Base · Medium

CWE-1351: Improper Handling of Hardware Behavior in Exceptionally Cold Environments

A hardware device, or the firmware running on it, is missing or has incorrect protection features to maintain goals of security primitives when the device is cooled bel...

CWE-1351 · Base Level ·1 Mitigations

Description

A hardware device, or the firmware running on it, is missing or has incorrect protection features to maintain goals of security primitives when the device is cooled below standard operating temperatures.

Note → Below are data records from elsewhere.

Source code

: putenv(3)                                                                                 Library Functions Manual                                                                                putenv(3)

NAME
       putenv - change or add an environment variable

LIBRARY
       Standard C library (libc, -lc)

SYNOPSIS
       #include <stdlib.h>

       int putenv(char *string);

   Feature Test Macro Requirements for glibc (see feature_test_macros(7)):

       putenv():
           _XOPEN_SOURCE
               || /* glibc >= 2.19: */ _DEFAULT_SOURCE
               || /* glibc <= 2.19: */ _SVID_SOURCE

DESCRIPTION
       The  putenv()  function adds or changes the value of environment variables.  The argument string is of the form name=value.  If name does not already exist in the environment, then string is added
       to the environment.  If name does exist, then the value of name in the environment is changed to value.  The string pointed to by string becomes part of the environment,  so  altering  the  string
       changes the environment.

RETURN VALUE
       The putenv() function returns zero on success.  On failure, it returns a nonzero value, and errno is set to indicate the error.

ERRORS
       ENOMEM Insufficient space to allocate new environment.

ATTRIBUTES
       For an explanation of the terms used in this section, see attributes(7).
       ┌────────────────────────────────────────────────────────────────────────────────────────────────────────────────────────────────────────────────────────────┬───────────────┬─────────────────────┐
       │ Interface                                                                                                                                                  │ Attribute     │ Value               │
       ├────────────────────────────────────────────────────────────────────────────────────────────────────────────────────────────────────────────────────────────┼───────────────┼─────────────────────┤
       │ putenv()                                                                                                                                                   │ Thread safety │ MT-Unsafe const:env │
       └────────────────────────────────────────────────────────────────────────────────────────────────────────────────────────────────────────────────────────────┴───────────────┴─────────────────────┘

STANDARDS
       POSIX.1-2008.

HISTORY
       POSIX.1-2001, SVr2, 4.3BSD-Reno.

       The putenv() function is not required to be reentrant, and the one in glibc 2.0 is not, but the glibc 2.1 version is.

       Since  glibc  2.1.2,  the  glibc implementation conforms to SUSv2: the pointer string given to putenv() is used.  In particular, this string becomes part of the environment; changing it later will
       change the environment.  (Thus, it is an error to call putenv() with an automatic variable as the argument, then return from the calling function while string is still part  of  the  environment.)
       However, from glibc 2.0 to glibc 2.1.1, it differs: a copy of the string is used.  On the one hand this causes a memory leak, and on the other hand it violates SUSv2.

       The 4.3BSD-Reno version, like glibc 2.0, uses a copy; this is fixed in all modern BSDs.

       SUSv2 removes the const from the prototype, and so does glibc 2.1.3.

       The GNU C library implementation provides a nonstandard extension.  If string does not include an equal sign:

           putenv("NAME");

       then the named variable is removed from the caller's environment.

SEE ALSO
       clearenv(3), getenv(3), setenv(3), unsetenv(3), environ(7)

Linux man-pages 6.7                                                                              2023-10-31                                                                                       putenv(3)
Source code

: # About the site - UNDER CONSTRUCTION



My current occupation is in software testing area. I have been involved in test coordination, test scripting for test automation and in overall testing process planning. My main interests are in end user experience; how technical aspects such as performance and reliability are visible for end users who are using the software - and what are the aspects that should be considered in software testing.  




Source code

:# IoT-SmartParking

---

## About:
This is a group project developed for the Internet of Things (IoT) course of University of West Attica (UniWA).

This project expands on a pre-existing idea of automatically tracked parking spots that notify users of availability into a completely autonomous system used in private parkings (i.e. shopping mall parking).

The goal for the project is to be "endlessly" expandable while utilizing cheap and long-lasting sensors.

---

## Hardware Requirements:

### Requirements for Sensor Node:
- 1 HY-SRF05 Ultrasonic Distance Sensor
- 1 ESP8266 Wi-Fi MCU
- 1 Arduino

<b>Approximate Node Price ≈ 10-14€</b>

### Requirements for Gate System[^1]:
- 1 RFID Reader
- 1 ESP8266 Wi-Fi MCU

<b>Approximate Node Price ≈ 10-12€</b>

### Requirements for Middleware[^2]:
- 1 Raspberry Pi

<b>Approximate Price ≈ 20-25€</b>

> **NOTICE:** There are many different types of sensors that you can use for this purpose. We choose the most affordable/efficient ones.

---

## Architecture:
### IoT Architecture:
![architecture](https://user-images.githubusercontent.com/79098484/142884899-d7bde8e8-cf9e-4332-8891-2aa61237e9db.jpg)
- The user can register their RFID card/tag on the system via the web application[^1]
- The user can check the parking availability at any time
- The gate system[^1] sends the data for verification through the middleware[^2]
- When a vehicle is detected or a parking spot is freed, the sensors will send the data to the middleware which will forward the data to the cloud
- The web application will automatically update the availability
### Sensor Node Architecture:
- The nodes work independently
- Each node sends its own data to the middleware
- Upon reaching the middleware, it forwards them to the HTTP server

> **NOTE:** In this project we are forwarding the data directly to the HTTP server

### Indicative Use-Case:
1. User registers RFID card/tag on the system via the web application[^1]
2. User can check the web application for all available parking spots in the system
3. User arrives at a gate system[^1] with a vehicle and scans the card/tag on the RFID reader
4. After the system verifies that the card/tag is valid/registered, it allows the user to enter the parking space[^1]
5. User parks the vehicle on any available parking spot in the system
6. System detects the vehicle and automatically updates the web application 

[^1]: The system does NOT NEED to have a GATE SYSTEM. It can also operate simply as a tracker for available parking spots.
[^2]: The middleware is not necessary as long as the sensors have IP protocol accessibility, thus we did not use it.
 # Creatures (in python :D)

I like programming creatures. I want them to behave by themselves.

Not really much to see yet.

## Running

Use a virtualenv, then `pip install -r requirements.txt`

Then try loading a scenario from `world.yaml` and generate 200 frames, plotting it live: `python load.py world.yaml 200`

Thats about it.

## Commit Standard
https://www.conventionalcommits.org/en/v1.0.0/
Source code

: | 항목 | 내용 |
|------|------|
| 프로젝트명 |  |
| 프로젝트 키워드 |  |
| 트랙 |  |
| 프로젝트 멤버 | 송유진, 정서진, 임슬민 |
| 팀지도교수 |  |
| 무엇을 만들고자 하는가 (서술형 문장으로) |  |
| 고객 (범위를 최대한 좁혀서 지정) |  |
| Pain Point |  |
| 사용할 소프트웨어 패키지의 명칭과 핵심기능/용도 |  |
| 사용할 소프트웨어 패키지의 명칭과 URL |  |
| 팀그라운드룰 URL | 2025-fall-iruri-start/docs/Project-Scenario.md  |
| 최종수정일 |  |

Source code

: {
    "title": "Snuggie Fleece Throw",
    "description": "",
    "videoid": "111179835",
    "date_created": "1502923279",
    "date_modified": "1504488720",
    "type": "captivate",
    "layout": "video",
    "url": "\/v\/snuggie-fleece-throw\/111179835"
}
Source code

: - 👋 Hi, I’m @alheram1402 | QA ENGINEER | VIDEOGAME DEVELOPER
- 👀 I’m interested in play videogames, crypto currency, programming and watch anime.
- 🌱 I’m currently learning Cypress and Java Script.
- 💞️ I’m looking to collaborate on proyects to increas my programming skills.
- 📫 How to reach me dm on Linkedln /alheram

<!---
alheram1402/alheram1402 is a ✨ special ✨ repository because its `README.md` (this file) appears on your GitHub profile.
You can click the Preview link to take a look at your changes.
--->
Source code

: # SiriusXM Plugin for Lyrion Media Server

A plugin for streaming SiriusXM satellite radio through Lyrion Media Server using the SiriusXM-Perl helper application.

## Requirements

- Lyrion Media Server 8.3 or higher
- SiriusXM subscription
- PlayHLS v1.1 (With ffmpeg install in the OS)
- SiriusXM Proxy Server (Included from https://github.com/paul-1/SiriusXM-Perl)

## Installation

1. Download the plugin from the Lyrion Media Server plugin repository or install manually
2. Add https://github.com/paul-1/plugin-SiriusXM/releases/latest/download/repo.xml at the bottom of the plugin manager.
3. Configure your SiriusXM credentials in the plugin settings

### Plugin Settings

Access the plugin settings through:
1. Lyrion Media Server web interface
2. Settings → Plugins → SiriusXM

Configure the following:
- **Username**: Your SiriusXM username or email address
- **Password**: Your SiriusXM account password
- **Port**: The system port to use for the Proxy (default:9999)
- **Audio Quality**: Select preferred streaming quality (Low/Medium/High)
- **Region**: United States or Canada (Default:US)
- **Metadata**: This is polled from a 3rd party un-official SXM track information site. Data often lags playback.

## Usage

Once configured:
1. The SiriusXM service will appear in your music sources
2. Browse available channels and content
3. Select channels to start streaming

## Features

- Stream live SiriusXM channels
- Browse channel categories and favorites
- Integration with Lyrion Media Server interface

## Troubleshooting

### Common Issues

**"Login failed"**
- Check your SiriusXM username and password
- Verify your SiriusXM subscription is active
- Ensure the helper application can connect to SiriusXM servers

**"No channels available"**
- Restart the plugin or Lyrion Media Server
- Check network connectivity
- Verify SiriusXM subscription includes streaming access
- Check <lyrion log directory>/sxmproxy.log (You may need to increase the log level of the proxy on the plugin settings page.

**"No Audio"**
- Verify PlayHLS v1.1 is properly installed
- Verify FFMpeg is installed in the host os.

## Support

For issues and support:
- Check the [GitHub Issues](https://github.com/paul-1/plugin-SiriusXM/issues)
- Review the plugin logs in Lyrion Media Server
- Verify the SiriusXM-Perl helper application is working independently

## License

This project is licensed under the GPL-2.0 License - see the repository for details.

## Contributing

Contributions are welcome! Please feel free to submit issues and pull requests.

The hardware designer may improperly anticipate hardware behavior when exposed to exceptionally cold conditions. As a result they may introduce a weakness by not accounting for the modified behavior of critical components when in extreme environments. An example of a change in behavior is that power loss won't clear/reset any volatile state when cooled below standard operating temperatures. This may result in a weakness when the starting state of the volatile memory is being relied upon for a security decision. For example, a Physical Unclonable Function (PUF) may be supplied as a security primitive to improve confidentiality, authenticity, and integrity guarantees. However, when the PUF is paired with DRAM, SRAM, or another temperature sensitive entropy source, the system designer may introduce weakness by failing to account for the chosen entropy source's behavior at exceptionally low temperatures. In the case of DRAM and SRAM, when power is cycled at low temperatures, the device will not contain the bitwise biasing caused by inconsistencies in manufacturing and will instead contain the data from previous boot. Should the PUF primitive be used in a cryptographic construction which does not account for full adversary control of PUF seed data, weakness would arise. This weakness does not cover "Cold Boot Attacks" wherein RAM or other external storage is super cooled and read externally by an attacker.

Potential Impact

Integrity, Authentication

Varies by Context, Unexpected State

Mitigations & Prevention

Architecture and Design

The system should account for security primitive behavior when cooled outside standard temperatures.

Frequently Asked Questions

What is CWE-1351?

CWE-1351 (Improper Handling of Hardware Behavior in Exceptionally Cold Environments) is a software weakness identified by MITRE's Common Weakness Enumeration. It is classified as a Base-level weakness. A hardware device, or the firmware running on it, is missing or has incorrect protection features to maintain goals of security primitives when the device is cooled bel...

How can CWE-1351 be exploited?

Attackers can exploit CWE-1351 (Improper Handling of Hardware Behavior in Exceptionally Cold Environments) to varies by context, unexpected state. This weakness is typically introduced during the Architecture and Design, Implementation phase of software development.

How do I prevent CWE-1351?

Key mitigations include: The system should account for security primitive behavior when cooled outside standard temperatures.

What is the severity of CWE-1351?

CWE-1351 is classified as a Base-level weakness (Medium abstraction). Its actual severity depends on the specific context and how the weakness manifests in your application.